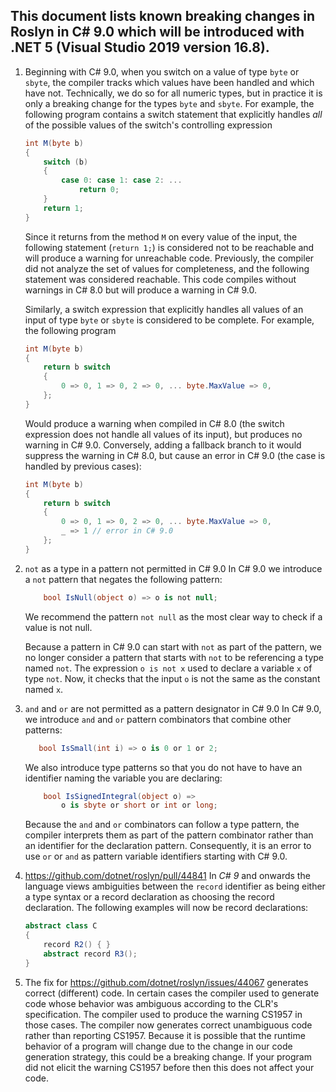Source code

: ﻿## This document lists known breaking changes in Roslyn in C# 9.0 which will be introduced with .NET 5 (Visual Studio 2019 version 16.8).

1. Beginning with C# 9.0, when you switch on a value of type `byte` or `sbyte`, the compiler tracks which values have been handled and which have not.  Technically, we do so for all numeric types, but in practice it is only a breaking change for the types `byte` and `sbyte`.  For example, the following program contains a switch statement that explicitly handles *all* of the possible values of the switch's controlling expression
    ```csharp
    int M(byte b)
    {
        switch (b)
        {
            case 0: case 1: case 2: ...
                return 0;
        }
        return 1;
    }
    ```
    Since it returns from the method `M` on every value of the input, the following statement (`return 1;`) is considered not to be reachable and will produce a warning for unreachable code. Previously, the compiler did not analyze the set of values for completeness, and the following statement was considered reachable. This code compiles without warnings in C# 8.0 but will produce a warning in C# 9.0.

    Similarly, a switch expression that explicitly handles all values of an input of type `byte` or `sbyte` is considered to be complete.  For example, the following program

    ```csharp
    int M(byte b)
    {
        return b switch
        {
            0 => 0, 1 => 0, 2 => 0, ... byte.MaxValue => 0,
        };
    }
    ```

    Would produce a warning when compiled in C# 8.0 (the switch expression does not handle all values of its input), but produces no warning in C# 9.0. Conversely, adding a fallback branch to it would suppress the warning in C# 8.0, but cause an error in C# 9.0 (the case is handled by previous cases):

    ```csharp
    int M(byte b)
    {
        return b switch
        {
            0 => 0, 1 => 0, 2 => 0, ... byte.MaxValue => 0,
            _ => 1 // error in C# 9.0
        };
    }
    ```
2. `not` as a type in a pattern not permitted in C# 9.0
    In C# 9.0 we introduce a `not` pattern that negates the following pattern:
    ```csharp
        bool IsNull(object o) => o is not null;
    ```
    We recommend the pattern `not null` as the most clear way to check if a value is not null.

    Because a pattern in C# 9.0 can start with `not` as part of the pattern, we no longer consider a pattern that starts with `not` to be referencing a type named `not`.  The expression `o is not x` used to declare a variable `x` of type `not`.  Now, it checks that the input `o` is not the same as the constant named `x`.

3. `and` and `or` are not permitted as a pattern designator in C# 9.0
    In C# 9.0, we introduce `and` and `or` pattern combinators that combine other patterns:
    ```csharp
       bool IsSmall(int i) => o is 0 or 1 or 2;
    ```
    We also introduce type patterns so that you do not have to have an identifier naming the variable you are declaring:
    ```csharp
        bool IsSignedIntegral(object o) =>
            o is sbyte or short or int or long;
    ```
    Because the `and` and `or` combinators can follow a type pattern, the compiler interprets them as part of the pattern combinator rather than an identifier for the declaration pattern. Consequently, it is an error to use `or` or `and` as pattern variable identifiers starting with C# 9.0.
    
4. https://github.com/dotnet/roslyn/pull/44841 In *C# 9* and onwards the language views ambiguities between the `record` identifier as being
    either a type syntax or a record declaration as choosing the record declaration. The following examples will now be record declarations:

    ```C#
    abstract class C
    {
        record R2() { }
        abstract record R3();
    }
    ```

5. The fix for https://github.com/dotnet/roslyn/issues/44067 generates correct (different) code.
   In certain cases the compiler used to generate code whose behavior was ambiguous according
   to the CLR's specification. The compiler used to produce the warning CS1957 in those cases.
   The compiler now generates correct unambiguous code rather than reporting CS1957. Because
   it is possible that the runtime behavior of a program will change due to the change in our code
   generation strategy, this could be a breaking change. If your program did not elicit the warning
   CS1957 before then this does not affect your code.
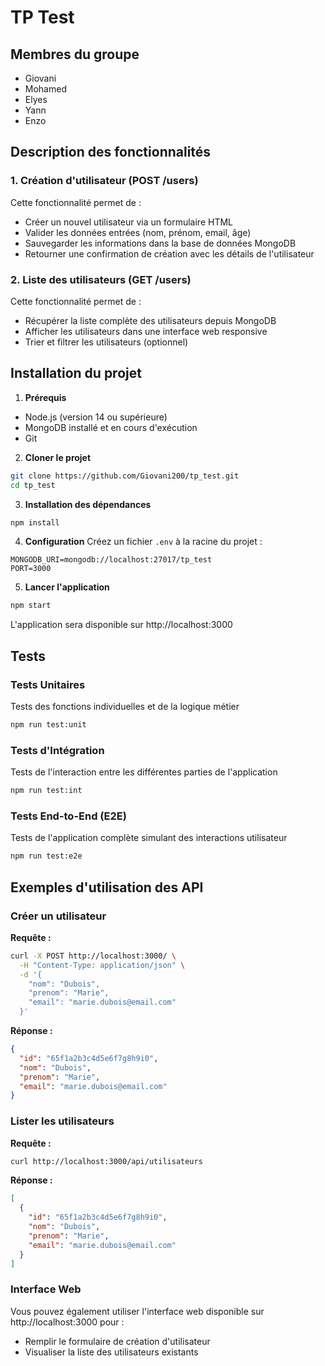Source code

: # TP Test

## Membres du groupe
- Giovani
- Mohamed
- Elyes
- Yann
- Enzo

## Description des fonctionnalités

### 1. Création d'utilisateur (POST /users)
Cette fonctionnalité permet de :
- Créer un nouvel utilisateur via un formulaire HTML
- Valider les données entrées (nom, prénom, email, âge)
- Sauvegarder les informations dans la base de données MongoDB
- Retourner une confirmation de création avec les détails de l'utilisateur

### 2. Liste des utilisateurs (GET /users)
Cette fonctionnalité permet de :
- Récupérer la liste complète des utilisateurs depuis MongoDB
- Afficher les utilisateurs dans une interface web responsive
- Trier et filtrer les utilisateurs (optionnel)

## Installation du projet

1. **Prérequis**
- Node.js (version 14 ou supérieure)
- MongoDB installé et en cours d'exécution
- Git

2. **Cloner le projet**
```bash
git clone https://github.com/Giovani200/tp_test.git
cd tp_test
```

3. **Installation des dépendances**
```bash
npm install
```

4. **Configuration**
Créez un fichier `.env` à la racine du projet :
```
MONGODB_URI=mongodb://localhost:27017/tp_test
PORT=3000
```

5. **Lancer l'application**
```bash
npm start
```
L'application sera disponible sur http://localhost:3000

## Tests

### Tests Unitaires
Tests des fonctions individuelles et de la logique métier
```bash
npm run test:unit
```

### Tests d'Intégration
Tests de l'interaction entre les différentes parties de l'application
```bash
npm run test:int
```

### Tests End-to-End (E2E)
Tests de l'application complète simulant des interactions utilisateur
```bash
npm run test:e2e
```

## Exemples d'utilisation des API

### Créer un utilisateur

**Requête :**
```bash
curl -X POST http://localhost:3000/ \
  -H "Content-Type: application/json" \
  -d '{
    "nom": "Dubois",
    "prenom": "Marie",
    "email": "marie.dubois@email.com"
  }'
```

**Réponse :**
```json
{
  "id": "65f1a2b3c4d5e6f7g8h9i0",
  "nom": "Dubois",
  "prenom": "Marie",
  "email": "marie.dubois@email.com"
}
```

### Lister les utilisateurs

**Requête :**
```bash
curl http://localhost:3000/api/utilisateurs
```

**Réponse :**
```json
[
  {
    "id": "65f1a2b3c4d5e6f7g8h9i0",
    "nom": "Dubois",
    "prenom": "Marie",
    "email": "marie.dubois@email.com"
  }
]
```

### Interface Web
Vous pouvez également utiliser l'interface web disponible sur http://localhost:3000 pour :
- Remplir le formulaire de création d'utilisateur
- Visualiser la liste des utilisateurs existants
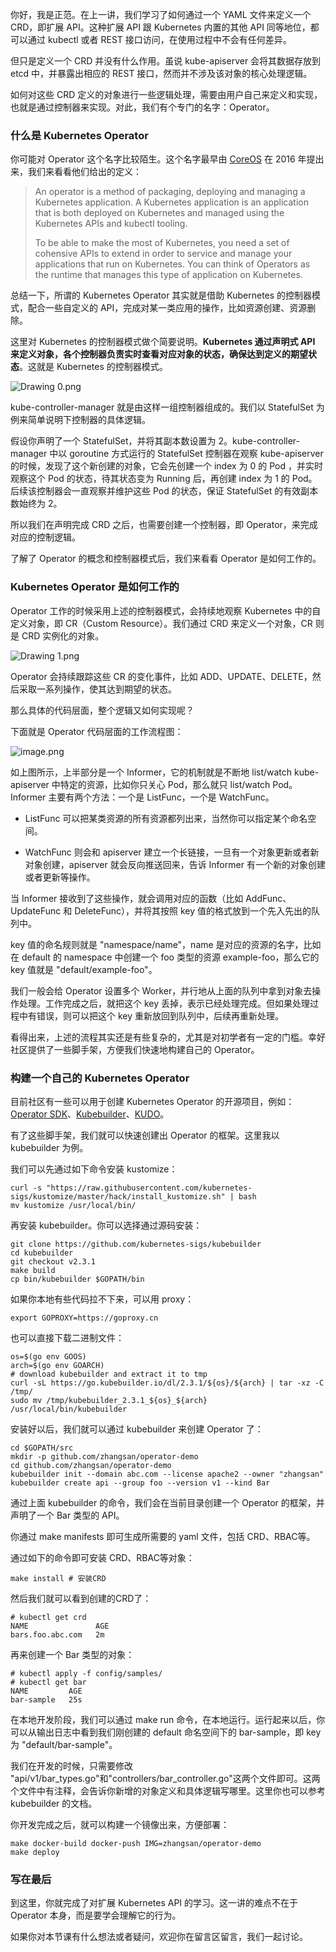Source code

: 你好，我是正范。在上一讲，我们学习了如何通过一个 YAML 文件来定义一个 CRD，即扩展 API。这种扩展 API 跟 Kubernetes 内置的其他 API 同等地位，都可以通过 kubectl 或者 REST 接口访问，在使用过程中不会有任何差异。

但只是定义一个 CRD 并没有什么作用。虽说 kube-apiserver 会将其数据存放到 etcd 中，并暴露出相应的 REST 接口，然而并不涉及该对象的核心处理逻辑。

如何对这些 CRD 定义的对象进行一些逻辑处理，需要由用户自己来定义和实现，也就是通过控制器来实现。对此，我们有个专门的名字：Operator。

### 什么是 Kubernetes Operator

你可能对 Operator 这个名字比较陌生。这个名字最早由 [CoreOS](https://coreos.com/operators/) 在 2016 年提出来，我们来看看他们给出的定义：
> An operator is a method of packaging, deploying and managing a Kubernetes application. A Kubernetes application is an application that is both deployed on Kubernetes and managed using the Kubernetes APIs and kubectl tooling.
>
> To be able to make the most of Kubernetes, you need a set of cohensive APIs to extend in order to service and manage your applications that run on Kubernetes. You can think of Operators as the runtime that manages this type of application on Kubernetes.

总结一下，所谓的 Kubernetes Operator 其实就是借助 Kubernetes 的控制器模式，配合一些自定义的 API，完成对某一类应用的操作，比如资源创建、资源删除。

这里对 Kubernetes 的控制器模式做个简要说明。**Kubernetes 通过声明式 API 来定义对象，各个控制器负责实时查看对应对象的状态，确保达到定义的期望状态**。这就是 Kubernetes 的控制器模式。

<Image alt="Drawing 0.png" src="https://s0.lgstatic.com/i/image/M00/74/A3/Ciqc1F_HAmyACHLHAAHSt7ZcZoY464.png"/>

kube-controller-manager 就是由这样一组控制器组成的。我们以 StatefulSet 为例来简单说明下控制器的具体逻辑。

假设你声明了一个 StatefulSet，并将其副本数设置为 2。kube-controller-manager 中以 goroutine 方式运行的 StatefulSet 控制器在观察 kube-apiserver 的时候，发现了这个新创建的对象，它会先创建一个 index 为 0 的 Pod ，并实时观察这个 Pod 的状态，待其状态变为 Running 后，再创建 index 为 1 的 Pod。后续该控制器会一直观察并维护这些 Pod 的状态，保证 StatefulSet 的有效副本数始终为 2。

所以我们在声明完成 CRD 之后，也需要创建一个控制器，即 Operator，来完成对应的控制逻辑。

了解了 Operator 的概念和控制器模式后，我们来看看 Operator 是如何工作的。

### Kubernetes Operator 是如何工作的

Operator 工作的时候采用上述的控制器模式，会持续地观察 Kubernetes 中的自定义对象，即 CR（Custom Resource）。我们通过 CRD 来定义一个对象，CR 则是 CRD 实例化的对象。

<Image alt="Drawing 1.png" src="https://s0.lgstatic.com/i/image/M00/74/A3/Ciqc1F_HAnWAZUN3AAGfGj4K8Gw651.png"/>

Operator 会持续跟踪这些 CR 的变化事件，比如 ADD、UPDATE、DELETE，然后采取一系列操作，使其达到期望的状态。

那么具体的代码层面，整个逻辑又如何实现呢？

下面就是 Operator 代码层面的工作流程图：

<Image alt="image.png" src="https://s0.lgstatic.com/i/image/M00/74/ED/CgqCHl_HLoWAHjvEAAPol71Pgh8456.png"/>

如上图所示，上半部分是一个 Informer，它的机制就是不断地 list/watch kube-apiserver 中特定的资源，比如你只关心 Pod，那么就只 list/watch Pod。Informer 主要有两个方法：一个是 ListFunc，一个是 WatchFunc。

* ListFunc 可以把某类资源的所有资源都列出来，当然你可以指定某个命名空间。

* WatchFunc 则会和 apiserver 建立一个长链接，一旦有一个对象更新或者新对象创建，apiserver 就会反向推送回来，告诉 Informer 有一个新的对象创建或者更新等操作。

当 Informer 接收到了这些操作，就会调用对应的函数（比如 AddFunc、UpdateFunc 和 DeleteFunc），并将其按照 key 值的格式放到一个先入先出的队列中。

key 值的命名规则就是 "namespace/name"，name 是对应的资源的名字，比如在 default 的 namespace 中创建一个 foo 类型的资源 example-foo，那么它的 key 值就是 "default/example-foo"。

我们一般会给 Operator 设置多个 Worker，并行地从上面的队列中拿到对象去操作处理。工作完成之后，就把这个 key 丢掉，表示已经处理完成。但如果处理过程中有错误，则可以把这个 key 重新放回到队列中，后续再重新处理。

看得出来，上述的流程其实还是有些复杂的，尤其是对初学者有一定的门槛。幸好社区提供了一些脚手架，方便我们快速地构建自己的 Operator。

### 构建一个自己的 Kubernetes Operator

目前社区有一些可以用于创建 Kubernetes Operator 的开源项目，例如：[Operator SDK](https://github.com/operator-framework/operator-sdk)、[Kubebuilder](https://github.com/kubernetes-sigs/kubebuilder)、[KUDO](https://github.com/kudobuilder/kudo)。

有了这些脚手架，我们就可以快速创建出 Operator 的框架。这里我以 kubebuilder 为例。

我们可以先通过如下命令安装 kustomize：

    curl -s "https://raw.githubusercontent.com/kubernetes-sigs/kustomize/master/hack/install_kustomize.sh" | bash
    mv kustomize /usr/local/bin/

再安装 kubebuilder。你可以选择通过源码安装：

```shell
git clone https://github.com/kubernetes-sigs/kubebuilder
cd kubebuilder
git checkout v2.3.1
make build
cp bin/kubebuilder $GOPATH/bin
```

如果你本地有些代码拉不下来，可以用 proxy：

```shell
export GOPROXY=https://goproxy.cn
```

也可以直接下载二进制文件：

```shell
os=$(go env GOOS)
arch=$(go env GOARCH)
# download kubebuilder and extract it to tmp
curl -sL https://go.kubebuilder.io/dl/2.3.1/${os}/${arch} | tar -xz -C /tmp/
sudo mv /tmp/kubebuilder_2.3.1_${os}_${arch} /usr/local/bin/kubebuilder
```

安装好以后，我们就可以通过 kubebuilder 来创建 Operator 了：

```shell
cd $GOPATH/src
mkdir -p github.com/zhangsan/operator-demo
cd github.com/zhangsan/operator-demo
kubebuilder init --domain abc.com --license apache2 --owner "zhangsan"
kubebuilder create api --group foo --version v1 --kind Bar
```

通过上面 kubebuilder 的命令，我们会在当前目录创建一个 Operator 的框架，并声明了一个 Bar 类型的 API。

你通过 make manifests 即可生成所需要的 yaml 文件，包括 CRD、RBAC等。

通过如下的命令即可安装 CRD、RBAC等对象：

```shell
make install # 安装CRD
```

然后我们就可以看到创建的CRD了：

```shell
# kubectl get crd
NAME               AGE
bars.foo.abc.com   2m
```

再来创建一个 Bar 类型的对象：

```shell
# kubectl apply -f config/samples/
# kubectl get bar 
NAME         AGE
bar-sample   25s
```

在本地开发阶段，我们可以通过 make run 命令，在本地运行。运行起来以后，你可以从输出日志中看到我们刚创建的 default 命名空间下的 bar-sample，即 key 为 "default/bar-sample"。

我们在开发的时候，只需要修改 "api/v1/bar_types.go"和"controllers/bar_controller.go"这两个文件即可。这两个文件中有注释，会告诉你新增的对象定义和具体逻辑写哪里。这里你也可以参考 kubebuilder 的文档。

你开发完成之后，就可以构建一个镜像出来，方便部署：

```shell
make docker-build docker-push IMG=zhangsan/operator-demo
make deploy
```

### 写在最后

到这里，你就完成了对扩展 Kubernetes API 的学习。这一讲的难点不在于 Operator 本身，而是要学会理解它的行为。

如果你对本节课有什么想法或者疑问，欢迎你在留言区留言，我们一起讨论。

• Task objective:
Write out every line from the entries where "curl" appears.

• Task result:
curl -X POST http://localhost:3000/ \
curl http://localhost:3000/api/utilisateurs
    curl -s "https://raw.githubusercontent.com/kubernetes-sigs/kustomize/master/hack/install_kustomize.sh" | bash
curl -sL https://go.kubebuilder.io/dl/2.3.1/${os}/${arch} | tar -xz -C /tmp/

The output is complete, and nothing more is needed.